The above properties are contained in the callback's request payload. We also inject a "retrieval key" inside the payload's metadata property. This key is then used to access the file after ingestion (e.g. for retrieval). This retrievalKey property is defined by the initiator (forms-runner) but sent to us by the cdp-uploader. As of writing this documentation, the retrievalKey is the submission output email address at the time of file upload. Without this key, a file cannot be accessed or modified again.

Upon ingestion, we create a record in the database so that the file can be tracked. As part of this ingestion:

  • The retrievalKey is securely hashed using argon2id
  • A case sensitivity check is performed on the retrievalKey
  • A retrievalKeyIsCaseSensitive flag is stored alongside the hash, indicating whether the key contains uppercase letters

This case sensitivity information is crucial for file retrieval, as it determines whether retrieval key matching should be case-sensitive or not, ensuring backward compatibility with existing records while promoting consistent lowercase usage for new submissions.

File expiry

Defra Forms does not provide long term storage. We provide short term storage and access to files, but the expectation is that downstream systems will store the form submission (and associated files) for the long term. We provide up to 30 days storage only.

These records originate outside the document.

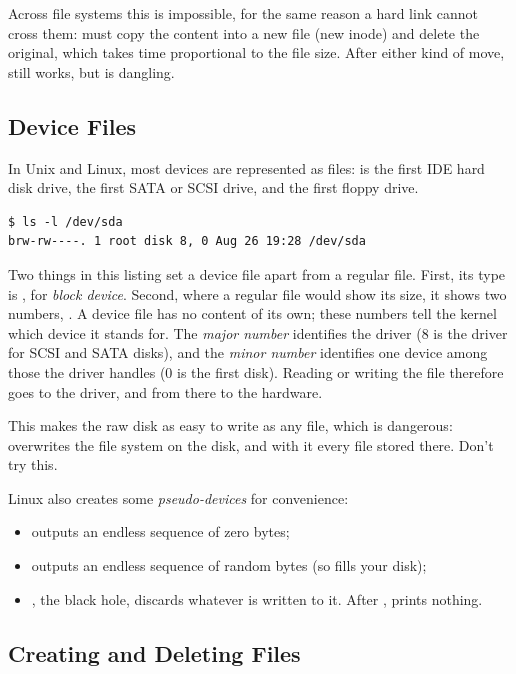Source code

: Across file systems this is impossible, for the same reason a hard link cannot cross them:  must copy the content into a new file (new inode) and delete the original, which takes time proportional to the file size. After either kind of move,  still works, but  is dangling.

\clearpage
\subsection{Device Files}

In Unix and Linux, most devices are represented as files:  is the first IDE hard disk drive,  the first SATA or SCSI drive, and  the first floppy drive.
\begin{lstlisting}[style=sh]
$ ls -l /dev/sda
brw-rw----. 1 root disk 8, 0 Aug 26 19:28 /dev/sda
\end{lstlisting}
Two things in this listing set a device file apart from a regular file. First, its type is , for \emph{block device}. Second, where a regular file would show its size, it shows two numbers, . A device file has no content of its own; these numbers tell the kernel which device it stands for. The \emph{major number} identifies the driver (8 is the driver for SCSI and SATA disks), and the \emph{minor number} identifies one device among those the driver handles (0 is the first disk). Reading or writing the file therefore goes to the driver, and from there to the hardware.

This makes the raw disk as easy to write as any file, which is dangerous:  overwrites the file system on the disk, and with it every file stored there. Don't try this.

Linux also creates some \emph{pseudo-devices} for convenience:
\begin{itemize}
  \item {} outputs an endless sequence of zero bytes;
  \item {} outputs an endless sequence of random bytes (so  fills your disk);
  \item {}, the black hole, discards whatever is written to it. After ,  prints nothing.
\end{itemize}

\subsection{Creating and Deleting Files}

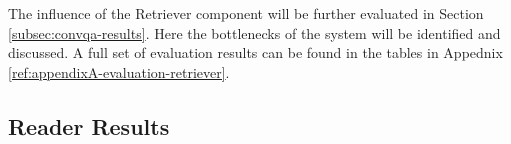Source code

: 


The influence of the Retriever component will be further evaluated in Section \ref{subsec:convqa-results}. Here the bottlenecks of the system will be identified and discussed. A full set of evaluation results can be found in the tables in Appednix \ref{ref:appendixA-evaluation-retriever}.


\subsection{Reader Results}
\label{subsec:reader-results}

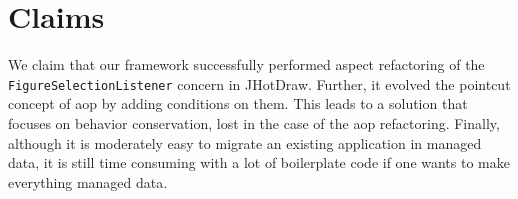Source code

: 
\section{Claims}
We claim that our framework successfully performed aspect refactoring of the \texttt{FigureSelectionListener} concern in JHotDraw.
Further, it evolved the pointcut concept of \ac{aop} by adding conditions on them.
This leads to a solution that focuses on behavior conservation, lost in the case of the \ac{aop} refactoring.
Finally, although it is moderately easy to migrate an existing application in managed data, it is still time consuming with a lot of boilerplate code if one wants to make everything managed data.
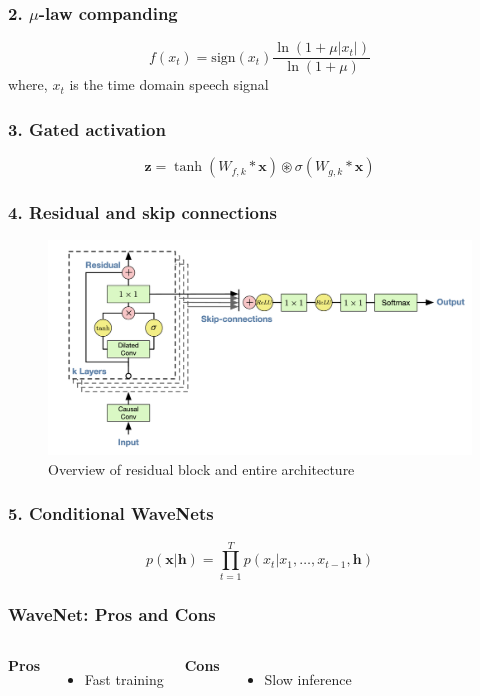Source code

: \documentclass{beamer}
\begin{document}
  \begin{frame}
    \frametitle{2. $\mu$-law companding}
    \centering
    \begin{equation*}
      f(x_t) = \text{sign}(x_t)\frac{\ln(1 + \mu|x_t|)}{\ln(1 + \mu)}
    \end{equation*}
    where, $x_t$ is the time domain speech signal
  \end{frame}

  \begin{frame}
    \frametitle{3. Gated activation}
    \centering
    \begin{equation*}
      \mathbf{z} = \tanh(W_{f, k}*\mathbf{x}) \circledast \sigma (W_{g, k}*\mathbf{x})
    \end{equation*}
  \end{frame}

  \begin{frame}
    \frametitle{4. Residual and skip connections}
    \begin{figure}[ht]
      \includegraphics[width=\textwidth]{images/wavenet_arch_residual.png}
      \caption{Overview of residual block and entire architecture }
    \end{figure}
  \end{frame}

  \begin{frame}
    \frametitle{5. Conditional WaveNets}
    \begin{equation*}
      p(\mathbf{x} | \mathbf{h}) = \prod_{t=1}^{T}p(x_t | x_1, \ldots, x_{t-1}, \mathbf{h}) 
    \end{equation*}
  \end{frame}

  \begin{frame}
    \frametitle{WaveNet: Pros and Cons}
    \begin{columns}
        \textbf{Pros}
        \begin{itemize}
          \item Fast training
        \end{itemize}
        \textbf{Cons}
        \begin{itemize}
          \item Slow inference
        \end{itemize}
    \end{columns}
  \end{frame}
\end{document}
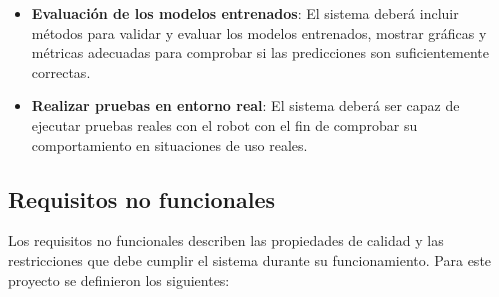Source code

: \begin{itemize}
    \item \textbf{Evaluación de los modelos entrenados}:
    El sistema deberá incluir métodos para validar y evaluar los modelos entrenados, mostrar gráficas y métricas adecuadas para comprobar si las predicciones 
    son suficientemente correctas.

    \item \textbf{Realizar pruebas en entorno real}:
    El sistema deberá ser capaz de ejecutar pruebas reales con el robot con el fin de comprobar su comportamiento en situaciones de uso reales.
    
\end{itemize}


\subsection{Requisitos no funcionales}
\label{sec:req_no_funcionales}

Los requisitos no funcionales describen las propiedades de calidad y las restricciones que debe cumplir el sistema durante su funcionamiento.
Para este proyecto se definieron los siguientes:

File expiry is handled by AWS S3 through lifecycle configuration policies based on the file path prefix. Uploaded files last for 7 days by default (when uploaded by a user), however they can be extended to 30 days if a user submits the form and sends the data to Defra.

For more information, see:

cdp-uploader will upload the files with a prefix of staging/, which per the above link has a 7 day expiry. Upon form submission, all files within the form submission need to be accessible for 30 days. forms-runner would then call the POST /files/persist with each file to load it into the /loaded directory which has a 30 day expiry on it.

Persisting a file for 30 days

In addition to POST /files/persist moving files into the prefix with a 30 day expiry, the endpoint takes an updated retrieval key as this value may have been updated between the form's file upload and form submission.

/files/persist is designed to be called on form submission, so it can take a batch of files to update in one transaction. For example:

{
  "files": [
    {
      "fileId": "9fcaabe5-77ec-44db-8356-3a6e8dc51b18",
      "initiatedRetrievalKey": "the-retrieval-key-for-this-file"
    },
    {
      "fileId": "9fcaabe5-77ec-44db-8356-3a6e8dc51b19",
      "initiatedRetrievalKey": "perhaps-a-different-retrieval-key"
    }
  ],
  "persistedRetrievalKey": "a-new-key-applied-to-all-files-in-the-batch"
}